= DATASET RECORDS =
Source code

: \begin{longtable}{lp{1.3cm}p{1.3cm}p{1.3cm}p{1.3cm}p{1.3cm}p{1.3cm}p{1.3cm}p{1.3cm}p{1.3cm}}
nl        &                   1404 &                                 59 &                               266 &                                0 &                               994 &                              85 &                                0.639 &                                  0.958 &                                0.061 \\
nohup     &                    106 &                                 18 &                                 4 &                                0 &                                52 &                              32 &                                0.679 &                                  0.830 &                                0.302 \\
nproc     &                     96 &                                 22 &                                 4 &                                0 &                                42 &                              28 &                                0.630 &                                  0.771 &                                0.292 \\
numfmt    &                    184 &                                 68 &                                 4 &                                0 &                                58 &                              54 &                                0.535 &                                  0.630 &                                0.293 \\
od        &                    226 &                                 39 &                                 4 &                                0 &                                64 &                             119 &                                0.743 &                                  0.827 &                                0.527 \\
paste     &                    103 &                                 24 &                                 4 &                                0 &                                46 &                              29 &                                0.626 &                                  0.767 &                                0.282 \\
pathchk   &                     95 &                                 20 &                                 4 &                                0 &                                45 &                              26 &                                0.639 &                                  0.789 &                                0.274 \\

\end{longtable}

= WORK ORDER =
The answer should be all lines from the entries above that hold the word "longtable".

= SOLUTION TO THIS PROBLEM =
: \begin{longtable}{lp{1.3cm}p{1.3cm}p{1.3cm}p{1.3cm}p{1.3cm}p{1.3cm}p{1.3cm}p{1.3cm}p{1.3cm}}
\end{longtable}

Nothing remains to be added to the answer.